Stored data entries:
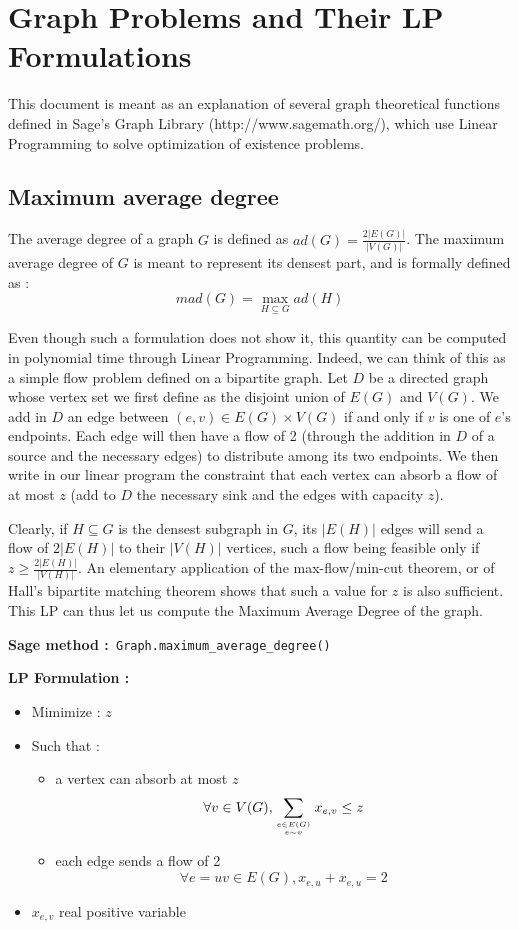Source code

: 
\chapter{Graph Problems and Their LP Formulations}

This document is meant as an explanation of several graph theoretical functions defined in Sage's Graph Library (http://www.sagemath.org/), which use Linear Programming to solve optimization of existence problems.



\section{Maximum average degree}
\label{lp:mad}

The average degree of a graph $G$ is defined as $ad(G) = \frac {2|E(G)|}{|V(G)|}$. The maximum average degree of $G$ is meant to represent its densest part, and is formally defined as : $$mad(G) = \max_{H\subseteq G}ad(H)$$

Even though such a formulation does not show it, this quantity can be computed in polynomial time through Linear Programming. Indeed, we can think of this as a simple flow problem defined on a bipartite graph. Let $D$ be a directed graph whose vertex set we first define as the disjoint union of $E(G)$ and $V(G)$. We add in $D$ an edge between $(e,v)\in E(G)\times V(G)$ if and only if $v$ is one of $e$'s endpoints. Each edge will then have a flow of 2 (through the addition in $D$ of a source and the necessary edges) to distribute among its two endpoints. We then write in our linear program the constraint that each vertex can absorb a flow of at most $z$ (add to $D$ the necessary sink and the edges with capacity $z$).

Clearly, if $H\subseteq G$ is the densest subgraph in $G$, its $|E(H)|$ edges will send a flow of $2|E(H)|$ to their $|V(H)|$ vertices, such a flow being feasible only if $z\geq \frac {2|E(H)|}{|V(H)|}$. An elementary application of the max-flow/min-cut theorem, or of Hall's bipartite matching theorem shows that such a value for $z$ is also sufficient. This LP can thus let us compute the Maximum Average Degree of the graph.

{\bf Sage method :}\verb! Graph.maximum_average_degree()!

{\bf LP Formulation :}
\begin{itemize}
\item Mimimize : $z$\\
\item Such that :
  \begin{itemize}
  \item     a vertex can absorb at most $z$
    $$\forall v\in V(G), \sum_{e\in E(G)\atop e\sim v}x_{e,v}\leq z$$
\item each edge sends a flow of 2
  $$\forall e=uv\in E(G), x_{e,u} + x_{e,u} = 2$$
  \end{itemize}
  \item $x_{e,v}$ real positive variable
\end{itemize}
==
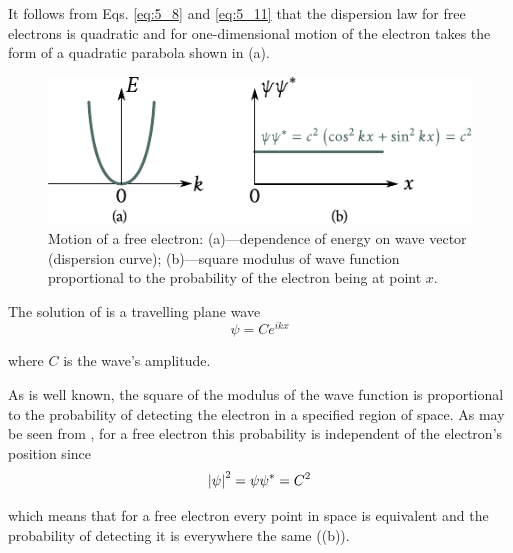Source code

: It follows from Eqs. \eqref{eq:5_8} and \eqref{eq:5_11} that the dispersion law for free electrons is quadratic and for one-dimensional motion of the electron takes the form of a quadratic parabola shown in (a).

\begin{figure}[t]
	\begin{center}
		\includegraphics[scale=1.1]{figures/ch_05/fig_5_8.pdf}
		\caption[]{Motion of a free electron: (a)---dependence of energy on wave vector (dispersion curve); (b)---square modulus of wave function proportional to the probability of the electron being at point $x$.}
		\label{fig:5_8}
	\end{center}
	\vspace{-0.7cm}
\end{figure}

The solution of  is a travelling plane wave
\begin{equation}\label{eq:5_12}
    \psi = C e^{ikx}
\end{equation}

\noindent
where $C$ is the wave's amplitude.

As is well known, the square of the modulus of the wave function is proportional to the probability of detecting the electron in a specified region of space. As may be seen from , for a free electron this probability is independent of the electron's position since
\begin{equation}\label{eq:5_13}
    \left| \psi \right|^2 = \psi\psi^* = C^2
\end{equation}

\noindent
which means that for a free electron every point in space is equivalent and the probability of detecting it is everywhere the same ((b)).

What needs to be done
Your answer should consist of every line from the entries that holds "modulus".

Answer to this task
		\caption[]{Motion of a free electron: (a)---dependence of energy on wave vector (dispersion curve); (b)---square modulus of wave function proportional to the probability of the electron being at point $x$.}
As is well known, the square of the modulus of the wave function is proportional to the probability of detecting the electron in a specified region of space. As may be seen from , for a free electron this probability is independent of the electron's position since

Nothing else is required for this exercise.